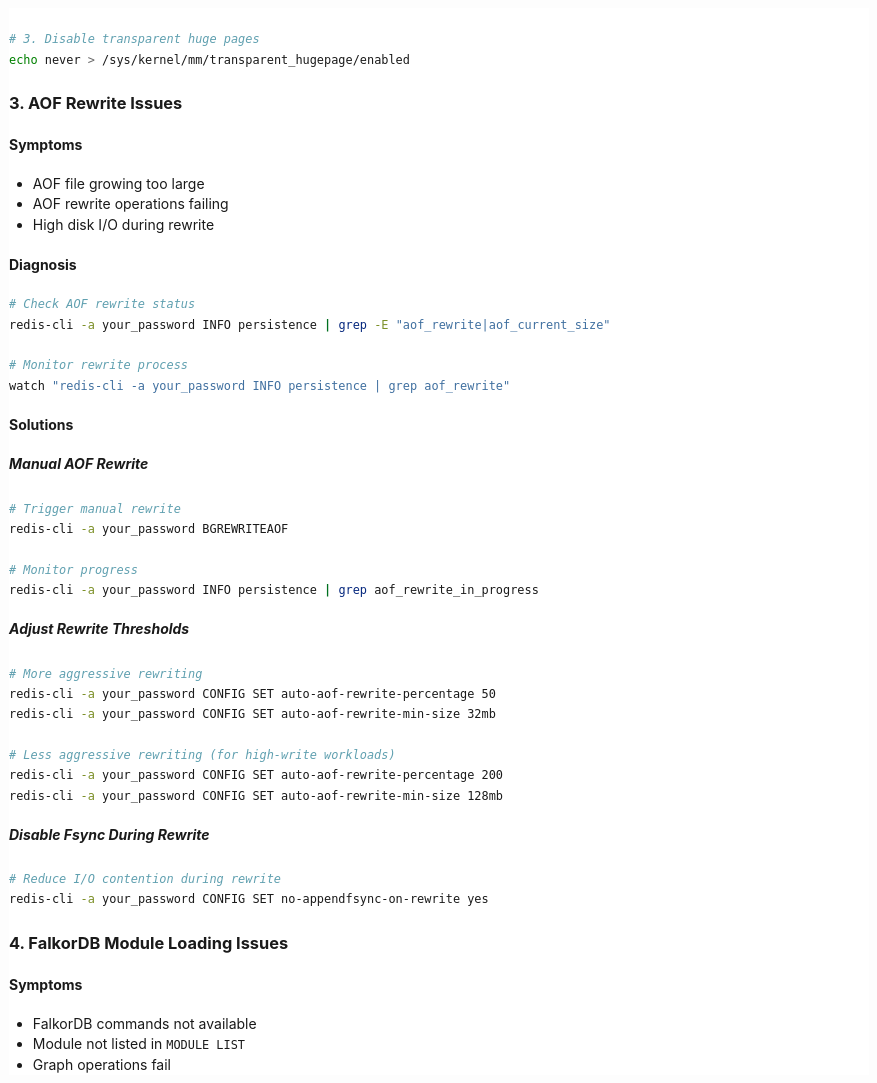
 ```bash

# 3. Disable transparent huge pages
echo never > /sys/kernel/mm/transparent_hugepage/enabled
```

### 3. AOF Rewrite Issues

#### Symptoms
- AOF file growing too large
- AOF rewrite operations failing
- High disk I/O during rewrite

#### Diagnosis
```bash
# Check AOF rewrite status
redis-cli -a your_password INFO persistence | grep -E "aof_rewrite|aof_current_size"

# Monitor rewrite process
watch "redis-cli -a your_password INFO persistence | grep aof_rewrite"
```

#### Solutions

##### Manual AOF Rewrite
```bash
# Trigger manual rewrite
redis-cli -a your_password BGREWRITEAOF

# Monitor progress
redis-cli -a your_password INFO persistence | grep aof_rewrite_in_progress
```

##### Adjust Rewrite Thresholds
```bash
# More aggressive rewriting
redis-cli -a your_password CONFIG SET auto-aof-rewrite-percentage 50
redis-cli -a your_password CONFIG SET auto-aof-rewrite-min-size 32mb

# Less aggressive rewriting (for high-write workloads)
redis-cli -a your_password CONFIG SET auto-aof-rewrite-percentage 200
redis-cli -a your_password CONFIG SET auto-aof-rewrite-min-size 128mb
```

##### Disable Fsync During Rewrite
```bash
# Reduce I/O contention during rewrite
redis-cli -a your_password CONFIG SET no-appendfsync-on-rewrite yes
```

### 4. FalkorDB Module Loading Issues

#### Symptoms
- FalkorDB commands not available
- Module not listed in `MODULE LIST`
- Graph operations fail
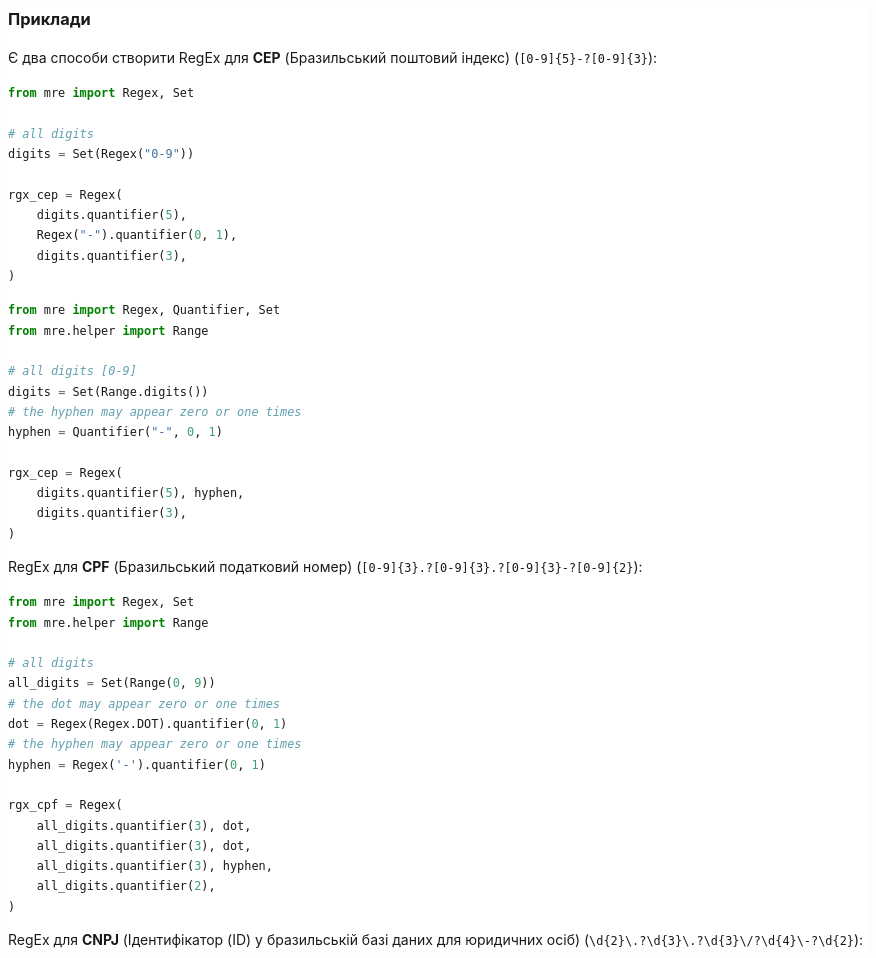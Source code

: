 ### Приклади

Є два способи створити RegEx для **CEP** (Бразильський поштовий індекс) (`[0-9]{5}-?[0-9]{3}`):

```python
from mre import Regex, Set

# all digits
digits = Set(Regex("0-9"))

rgx_cep = Regex(
    digits.quantifier(5),
    Regex("-").quantifier(0, 1),
    digits.quantifier(3),
)
```

```python
from mre import Regex, Quantifier, Set
from mre.helper import Range

# all digits [0-9]
digits = Set(Range.digits())
# the hyphen may appear zero or one times
hyphen = Quantifier("-", 0, 1)

rgx_cep = Regex(
    digits.quantifier(5), hyphen,
    digits.quantifier(3),
)
```

RegEx для **CPF** (Бразильський податковий номер) (`[0-9]{3}.?[0-9]{3}.?[0-9]{3}-?[0-9]{2}`):

```python
from mre import Regex, Set
from mre.helper import Range

# all digits
all_digits = Set(Range(0, 9))
# the dot may appear zero or one times
dot = Regex(Regex.DOT).quantifier(0, 1)
# the hyphen may appear zero or one times
hyphen = Regex('-').quantifier(0, 1)

rgx_cpf = Regex(
    all_digits.quantifier(3), dot,
    all_digits.quantifier(3), dot,
    all_digits.quantifier(3), hyphen,
    all_digits.quantifier(2),
)
```

RegEx для **CNPJ** (Ідентифікатор (ID) у бразильській базі даних для юридичних осіб) (`\d{2}\.?\d{3}\.?\d{3}\/?\d{4}\-?\d{2}`):

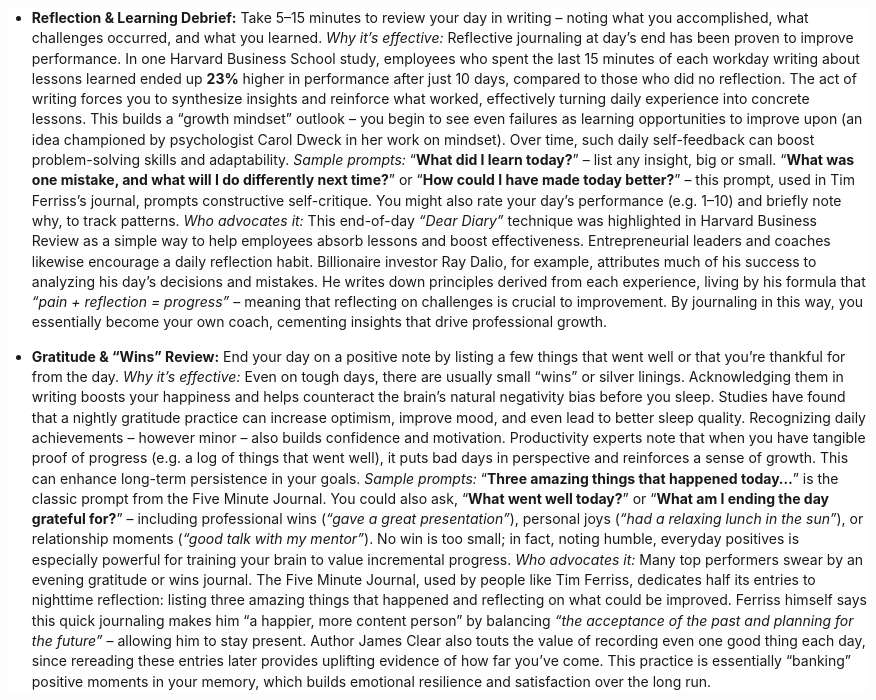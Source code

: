 * **Reflection & Learning Debrief:** Take 5–15 minutes to review your day in writing – noting what you accomplished, what challenges occurred, and what you learned. *Why it’s effective:* Reflective journaling at day’s end has been proven to improve performance. In one Harvard Business School study, employees who spent the last 15 minutes of each workday writing about lessons learned ended up **23%** higher in performance after just 10 days, compared to those who did no reflection. The act of writing forces you to synthesize insights and reinforce what worked, effectively turning daily experience into concrete lessons. This builds a “growth mindset” outlook – you begin to see even failures as learning opportunities to improve upon (an idea championed by psychologist Carol Dweck in her work on mindset). Over time, such daily self-feedback can boost problem-solving skills and adaptability. *Sample prompts:* “**What did I learn today?**” – list any insight, big or small. “**What was one mistake, and what will I do differently next time?**” or “**How could I have made today better?**” – this prompt, used in Tim Ferriss’s journal, prompts constructive self-critique. You might also rate your day’s performance (e.g. 1–10) and briefly note why, to track patterns. *Who advocates it:* This end-of-day *“Dear Diary”* technique was highlighted in Harvard Business Review as a simple way to help employees absorb lessons and boost effectiveness. Entrepreneurial leaders and coaches likewise encourage a daily reflection habit. Billionaire investor Ray Dalio, for example, attributes much of his success to analyzing his day’s decisions and mistakes. He writes down principles derived from each experience, living by his formula that *“pain + reflection = progress”* – meaning that reflecting on challenges is crucial to improvement. By journaling in this way, you essentially become your own coach, cementing insights that drive professional growth.

* **Gratitude & “Wins” Review:** End your day on a positive note by listing a few things that went well or that you’re thankful for from the day. *Why it’s effective:* Even on tough days, there are usually small “wins” or silver linings. Acknowledging them in writing boosts your happiness and helps counteract the brain’s natural negativity bias before you sleep. Studies have found that a nightly gratitude practice can increase optimism, improve mood, and even lead to better sleep quality. Recognizing daily achievements – however minor – also builds confidence and motivation. Productivity experts note that when you have tangible proof of progress (e.g. a log of things that went well), it puts bad days in perspective and reinforces a sense of growth. This can enhance long-term persistence in your goals. *Sample prompts:* “**Three amazing things that happened today…**” is the classic prompt from the Five Minute Journal. You could also ask, “**What went well today?**” or “**What am I ending the day grateful for?**” – including professional wins (*“gave a great presentation”*), personal joys (*“had a relaxing lunch in the sun”*), or relationship moments (*“good talk with my mentor”*). No win is too small; in fact, noting humble, everyday positives is especially powerful for training your brain to value incremental progress. *Who advocates it:* Many top performers swear by an evening gratitude or wins journal. The Five Minute Journal, used by people like Tim Ferriss, dedicates half its entries to nighttime reflection: listing three amazing things that happened and reflecting on what could be improved. Ferriss himself says this quick journaling makes him “a happier, more content person” by balancing *“the acceptance of the past and planning for the future”* – allowing him to stay present. Author James Clear also touts the value of recording even one good thing each day, since rereading these entries later provides uplifting evidence of how far you’ve come. This practice is essentially “banking” positive moments in your memory, which builds emotional resilience and satisfaction over the long run.
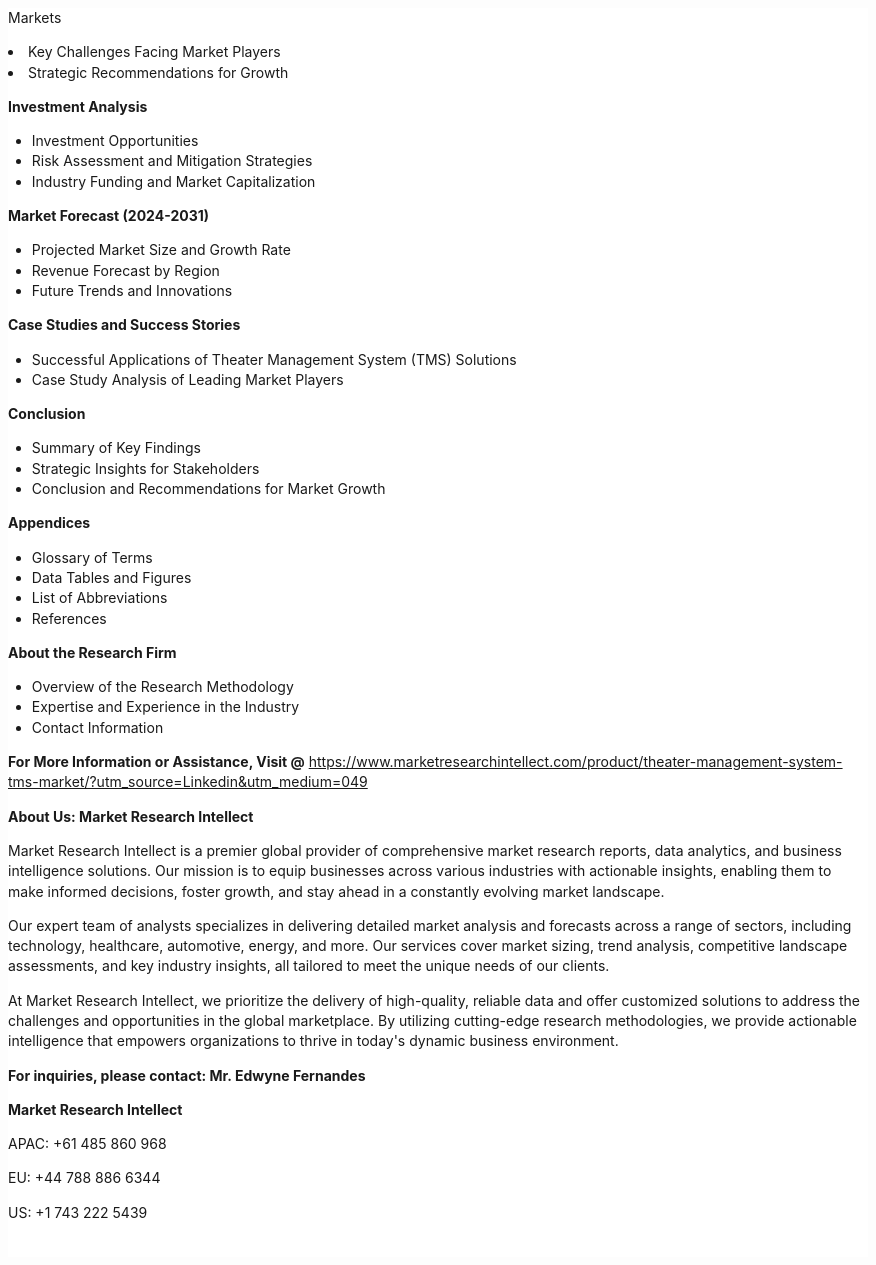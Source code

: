 Markets</li><li>Key Challenges Facing Market Players</li><li>Strategic Recommendations for Growth</li></ul><p><strong>Investment Analysis</strong></p><ul><li>Investment Opportunities</li><li>Risk Assessment and Mitigation Strategies</li><li>Industry Funding and Market Capitalization</li></ul><p><strong>Market Forecast (2024-2031)</strong></p><ul><li>Projected Market Size and Growth Rate</li><li>Revenue Forecast by Region</li><li>Future Trends and Innovations</li></ul><p><strong>Case Studies and Success Stories</strong></p><ul><li>Successful Applications of Theater Management System (TMS) Solutions</li><li>Case Study Analysis of Leading Market Players</li></ul><p><strong>Conclusion</strong></p><ul><li>Summary of Key Findings</li><li>Strategic Insights for Stakeholders</li><li>Conclusion and Recommendations for Market Growth</li></ul><p><strong>Appendices</strong></p><ul><li>Glossary of Terms</li><li>Data Tables and Figures</li><li>List of Abbreviations</li><li>References</li></ul><p><strong>About the Research Firm</strong></p><ul><li>Overview of the Research Methodology</li><li>Expertise and Experience in the Industry</li><li>Contact Information</li></ul></div><div class="article-main__content" data-test-id="publishing-text-block"><p><span class="font-[700]"><strong>For More Information or Assistance, Visit @</strong>&nbsp;<a href="https://www.marketresearchintellect.com/product/theater-management-system-tms-market/?utm_source=Linkedin&utm_medium=049">https://www.marketresearchintellect.com/product/theater-management-system-tms-market/?utm_source=Linkedin&utm_medium=049</a></span></p><p><strong>About Us: Market Research Intellect</strong></p><p>Market Research Intellect is a premier global provider of comprehensive market research reports, data analytics, and business intelligence solutions. Our mission is to equip businesses across various industries with actionable insights, enabling them to make informed decisions, foster growth, and stay ahead in a constantly evolving market landscape.</p><p>Our expert team of analysts specializes in delivering detailed market analysis and forecasts across a range of sectors, including technology, healthcare, automotive, energy, and more. Our services cover market sizing, trend analysis, competitive landscape assessments, and key industry insights, all tailored to meet the unique needs of our clients.</p><p>At Market Research Intellect, we prioritize the delivery of high-quality, reliable data and offer customized solutions to address the challenges and opportunities in the global marketplace. By utilizing cutting-edge research methodologies, we provide actionable intelligence that empowers organizations to thrive in today's dynamic business environment.</p><p><strong>For inquiries, please contact: Mr. Edwyne Fernandes</strong></p><p><strong>Market Research Intellect</strong></p><p>APAC: +61 485 860 968</p><p>EU: +44 788 886 6344</p><p>US: +1 743 222 5439</p></div><div class="article-main__content" data-test-id="publishing-text-block">&nbsp;</div>

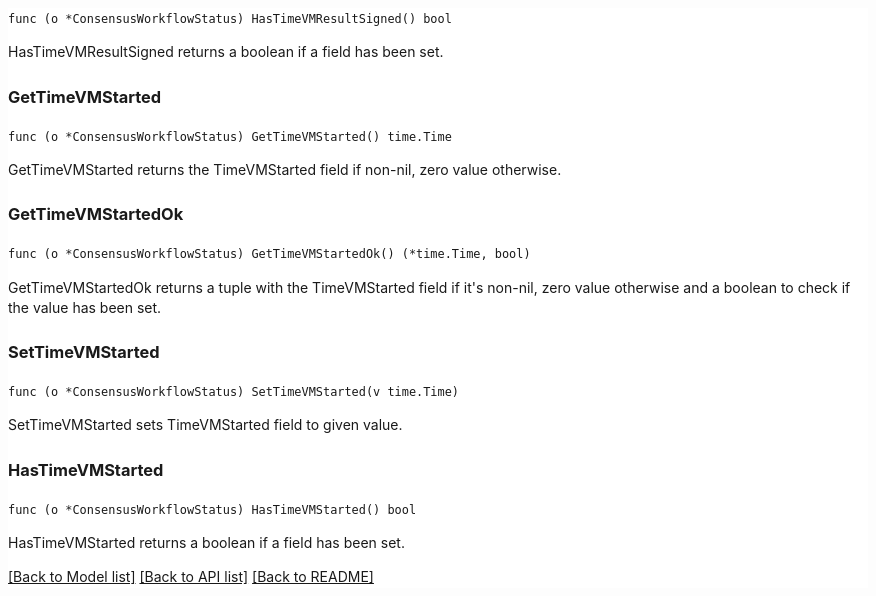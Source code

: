 `func (o *ConsensusWorkflowStatus) HasTimeVMResultSigned() bool`

HasTimeVMResultSigned returns a boolean if a field has been set.

### GetTimeVMStarted

`func (o *ConsensusWorkflowStatus) GetTimeVMStarted() time.Time`

GetTimeVMStarted returns the TimeVMStarted field if non-nil, zero value otherwise.

### GetTimeVMStartedOk

`func (o *ConsensusWorkflowStatus) GetTimeVMStartedOk() (*time.Time, bool)`

GetTimeVMStartedOk returns a tuple with the TimeVMStarted field if it's non-nil, zero value otherwise
and a boolean to check if the value has been set.

### SetTimeVMStarted

`func (o *ConsensusWorkflowStatus) SetTimeVMStarted(v time.Time)`

SetTimeVMStarted sets TimeVMStarted field to given value.

### HasTimeVMStarted

`func (o *ConsensusWorkflowStatus) HasTimeVMStarted() bool`

HasTimeVMStarted returns a boolean if a field has been set.


[[Back to Model list]](../README.md#documentation-for-models) [[Back to API list]](../README.md#documentation-for-api-endpoints) [[Back to README]](../README.md)


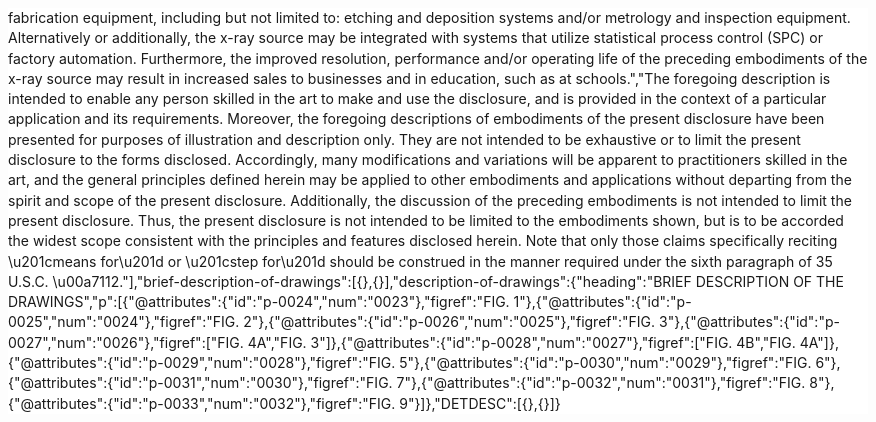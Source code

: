 fabrication equipment, including but not limited to: etching and deposition systems and\/or metrology and inspection equipment. Alternatively or additionally, the x-ray source may be integrated with systems that utilize statistical process control (SPC) or factory automation. Furthermore, the improved resolution, performance and\/or operating life of the preceding embodiments of the x-ray source may result in increased sales to businesses and in education, such as at schools.","The foregoing description is intended to enable any person skilled in the art to make and use the disclosure, and is provided in the context of a particular application and its requirements. Moreover, the foregoing descriptions of embodiments of the present disclosure have been presented for purposes of illustration and description only. They are not intended to be exhaustive or to limit the present disclosure to the forms disclosed. Accordingly, many modifications and variations will be apparent to practitioners skilled in the art, and the general principles defined herein may be applied to other embodiments and applications without departing from the spirit and scope of the present disclosure. Additionally, the discussion of the preceding embodiments is not intended to limit the present disclosure. Thus, the present disclosure is not intended to be limited to the embodiments shown, but is to be accorded the widest scope consistent with the principles and features disclosed herein. Note that only those claims specifically reciting \u201cmeans for\u201d or \u201cstep for\u201d should be construed in the manner required under the sixth paragraph of 35 U.S.C. \u00a7112."],"brief-description-of-drawings":[{},{}],"description-of-drawings":{"heading":"BRIEF DESCRIPTION OF THE DRAWINGS","p":[{"@attributes":{"id":"p-0024","num":"0023"},"figref":"FIG. 1"},{"@attributes":{"id":"p-0025","num":"0024"},"figref":"FIG. 2"},{"@attributes":{"id":"p-0026","num":"0025"},"figref":"FIG. 3"},{"@attributes":{"id":"p-0027","num":"0026"},"figref":["FIG. 4A","FIG. 3"]},{"@attributes":{"id":"p-0028","num":"0027"},"figref":["FIG. 4B","FIG. 4A"]},{"@attributes":{"id":"p-0029","num":"0028"},"figref":"FIG. 5"},{"@attributes":{"id":"p-0030","num":"0029"},"figref":"FIG. 6"},{"@attributes":{"id":"p-0031","num":"0030"},"figref":"FIG. 7"},{"@attributes":{"id":"p-0032","num":"0031"},"figref":"FIG. 8"},{"@attributes":{"id":"p-0033","num":"0032"},"figref":"FIG. 9"}]},"DETDESC":[{},{}]}
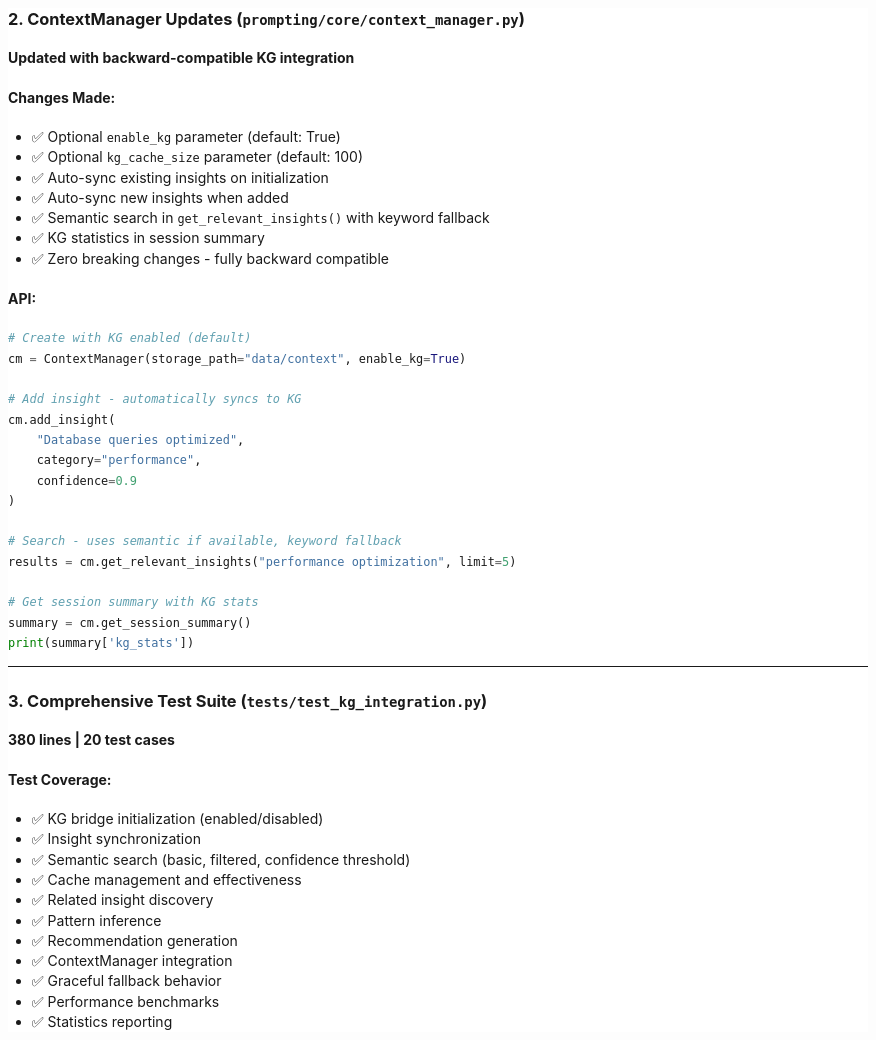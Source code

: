 
### 2. **ContextManager Updates** (`prompting/core/context_manager.py`)
**Updated with backward-compatible KG integration**

#### Changes Made:
- ✅ Optional `enable_kg` parameter (default: True)
- ✅ Optional `kg_cache_size` parameter (default: 100)
- ✅ Auto-sync existing insights on initialization
- ✅ Auto-sync new insights when added
- ✅ Semantic search in `get_relevant_insights()` with keyword fallback
- ✅ KG statistics in session summary
- ✅ Zero breaking changes - fully backward compatible

#### API:
```python
# Create with KG enabled (default)
cm = ContextManager(storage_path="data/context", enable_kg=True)

# Add insight - automatically syncs to KG
cm.add_insight(
    "Database queries optimized",
    category="performance",
    confidence=0.9
)

# Search - uses semantic if available, keyword fallback
results = cm.get_relevant_insights("performance optimization", limit=5)

# Get session summary with KG stats
summary = cm.get_session_summary()
print(summary['kg_stats'])
```

---

### 3. **Comprehensive Test Suite** (`tests/test_kg_integration.py`)
**380 lines | 20 test cases**

#### Test Coverage:
- ✅ KG bridge initialization (enabled/disabled)
- ✅ Insight synchronization
- ✅ Semantic search (basic, filtered, confidence threshold)
- ✅ Cache management and effectiveness
- ✅ Related insight discovery
- ✅ Pattern inference
- ✅ Recommendation generation
- ✅ ContextManager integration
- ✅ Graceful fallback behavior
- ✅ Performance benchmarks
- ✅ Statistics reporting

—————

**Instructions for the task**
When a line in the listing above holds the word "percentage", copy it.

**Task solution**
redis-cli -a your_password CONFIG SET auto-aof-rewrite-percentage 50
redis-cli -a your_password CONFIG SET auto-aof-rewrite-percentage 200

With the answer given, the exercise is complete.